Dolayısıyla Mülkiyelilik, Yılmaz Kurt'la ortak yanlarımızdan en zayıf bağı oluşturmakta velâkin Kemah kaymakamlığı günlerinden beri ahbâbız. Ayrıca Sivas'ın ve Sivaslıların eniştesi olmak gibi bir başka mazhariyet ve faikiyyete de sahip bulunması kayda değer bir husustur.
*
İki tane Ege var gördüğüm kadarıyla; ilki Ege'yi, tatile gidip gelirken görenlerin bildiği; ikincisi ise bana nasib olduğu üzre derûnuna kadar nüfûz edenlere gerçek sûretini gösterebilen Ege. İlkini boşverebiliriz; ikincisi nefistir!
Evvela Muhammet Bey'in köyü Çulhalar. Aydın Ovası'nı birkaç yüz metre yüksekten alıcı şahinler gibi seyreden bir köy; evet, top oynamak için düzlüğü yok fakat pek misafirperver ve dost canlısı bir ahalisi, birbirinden gönül çelici açık hava kıraathaneleri var. Buralılar yabancılarla illa ki tokalaşıp ardından,
- Eymiyiiin? diyorlar ki, "Nasılsınız, iyi misiniz"in yöre diliyle yuvarlanmış şekli demek oluyor. Muhammet Bey'in baba evinde aynı hoşâmedî. Sakız beyazlığında gıcır gıcır badanalı iki asırlık tertemiz bir odada yer sinisinin etrafında mevzileniş; ardından akıllara ziyan nefâsette sebze kızartması ve sarmısaklı yoğurt ve kavun.

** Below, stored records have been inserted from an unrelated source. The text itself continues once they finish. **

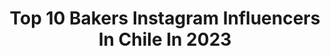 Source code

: ---
title: Top 10 Bakers Instagram Influencers In Chile In 2023
description: >-
  Find top bakers Instagram influencers in Chile in 2023. Most popular hashtags: #chile #bikelife #santiagodechile #nature.
platform: Instagram
hits: 12
text_top: Discover the most popular Instagram profiles on inBeat.
text_bottom: inBeat holds 12 Instagram influencers like this in Chile for you to collaborate.
profiles:
  - username: "istvanmolnarb"
    fullname: >-
      Istvan Molnar
    bio: >-
      Artisan Baker Pasta maker Pizza lover
    location: "Chile"
    followers: 92841
    engagement: 121
    commentsToLikes: 0.049911
    id: ck0w76c1xbz840i19q2cwmyde
    verified: false
    hashtags: "#bakery, #bakingbread, #foodphotography, #tampabay"
  - username: "recetasdejavi"
    fullname: >-
      Recetas de Javi 👩‍🍳
    bio: >-
      🌻Cocinera #PlantBased #Vegana👩‍🍳 Desde la cocina podemos cambiar el mundo 🌍🍃 📩contacto@recetasdejavi.cl Mi blog de recetas👇
    location: "Chile"
    followers: 81608
    engagement: 166
    commentsToLikes: 0.056439
    id: ck5hogrpnpjbn0i11j5wflf3b
    verified: false
    hashtags: "#recetavegana, #singluten, #recetasdejavi, #veganfood"
  - username: "camicamilagallardo"
    fullname: >-
      CAMI Camila Gallardo
    bio: >-
      Somos la comunidad oficial de seguidores de la cantante chilena @cami 🦁 🎧 Trabajando junto a @umusicchile 🛸 Escucha el último sencillo BIG BANG:
    location: "Chile"
    followers: 56509
    engagement: 297
    commentsToLikes: 0.012362
    id: ckap1eelmu8jo0i78l3wc5hl7
    verified: false
    hashtags: "#camilagallardo, #tini, #tinistoessel, #camigallardo"
  - username: "diego_grandecom"
    fullname: >-
      ᴅɪᴇɢᴏ ɢʀᴀɴᴅᴇ
    bio: >-
      ⚡Recuerda que no puedes dejar de ser tú mismo. 🏍Test Rider / Coach #moto 🔸Ex Rider #supermotard 🥇x2 CL |🥉CE |🇪🇸 Team Iberoamericano 2013
    location: "Chile"
    followers: 30733
    engagement: 424
    commentsToLikes: 0.056650
    id: ck8sziq40oloc0j78mohrz1x2
    verified: false
    hashtags: "#cbr, #dragster, #bikersofinstagram, #kawasakih2"
  - username: "javiromanm"
    fullname: >-
      Javiera Roman 🇨🇱
    bio: >-
      ✨ Rally Codriver ✨ •👸🏻•🏆•🚗•🏁• - 1era Mujer Chilena 🇨🇱 Campeona de Rally. - 🇨🇱🇬🇧. - @full_motorsport_dynamics ⚙️🔧. AnimalLover 💚
    location: "Chile"
    followers: 25480
    engagement: 824
    commentsToLikes: 0.034164
    id: ck13bhlz5vfyl0i19byk0phjf
    verified: false
    hashtags: "#autoschile, #rallymobil, #cars, #womeninmotorsport"
  - username: "micamurua"
    fullname: >-
      
    bio: >-
      📌BsAs, Argentina Model / Holistic Health / Beauty New York @emg_models CL @elitemodel_chile MEX @baxtmodels Student INN @nutritionschool 📚
    location: "Chile"
    followers: 23851
    engagement: 336
    commentsToLikes: 0.145892
    id: ck139t27qmz500i19t1yqfv2v
    verified: false
    hashtags: "#stbarths, #goldenhour, #stbarth, #lookoftheday"
  - username: "__haku__"
    fullname: >-
      Claudia
    bio: >-
      ⚓️VALPARAISO, Chile Matrona ❤️ Capturando momentos 📸⛺️🏔 Amiga de tienda outdoor @trekking_en_chile
    location: "Chile"
    followers: 3148
    engagement: 1069
    commentsToLikes: 0.045702
    id: ck0ttabdi1u8e0i19zshxqn98
    verified: false
    hashtags: "#visitachile, #mountains, #longexposures, #losrios"
  - username: "sebamirandaxc"
    fullname: >-
      Seba Miranda
    bio: >-
      POR MI Y PARA MI 🚲🌎 🏆 8X Campeón Nacional MTB Chile 🏆 Trans Andes Challenge 🇨🇱 Team Chile. @bortec_cycling
    location: "Chile"
    followers: 9466
    engagement: 835
    commentsToLikes: 0.026265
    id: ck6txruitzhmv0j717kqkh7hb
    verified: false
    hashtags: "#montonsportchile, #sentirsebien, #ciclismoderuta, #ciclistasurbanos"
  - username: "marcos_evora"
    fullname: >-
      M A R C O S   E V O R A
    bio: >-
      OJALÁ LOS OJOS SACARÁN FOTOS —————— •Cuenta de trabajo 👉🏻 @me.fotos •📸Fotógrafo y Realizador🎥 —————— Página Oficial:👇🏻
    location: "Chile"
    followers: 13858
    engagement: 725
    commentsToLikes: 0.024412
    id: ck0vy97bo2udu0i19y5y1m1a5
    verified: false
    hashtags: "#photography, #photographer, #mar, #beach"
  - username: "nudofrances"
    fullname: >-
      Escuela | Bordado ⭐ Pedrería
    bio: >-
      🖤 Con mis cursos potencia tu técnica y encuentra tu sello propio para que logres crear bordados extraordinarios 🎆 👇 Mis experiencias creativas:
    location: "Chile"
    followers: 52490
    engagement: 120
    commentsToLikes: 0.065807
    id: ck9wfnz7ppp3p0j789fl9dj9p
    verified: false
    hashtags: "#beadlove, #bordadochile, #nudofrancesbordados, #needleandthread"
---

Kavun değil mübârek, sizi temin ederim baklavayı da aşan bir lezzet. Mübalağasız ömrümün en tatlı ve rayhâlı kavunu bu idi.
Muhammet Bey'in evi, daha inşaat halinde olmasına rağmen şimdiden Toscana tarzı mimarisi ile çevrede ün yapmış durumda; sırf görmek için o tepelere kadar gelenler varmış fakat yolu çetin ve bozuk. "Yol yapılmasını istemiyorum aslında" diyor kendisi. Haklı, zira yol güzelleşirse, sağdan soldan gelen misafirleri ağırlamak için yılın altı ayını orada geçirmesi gerekebilir.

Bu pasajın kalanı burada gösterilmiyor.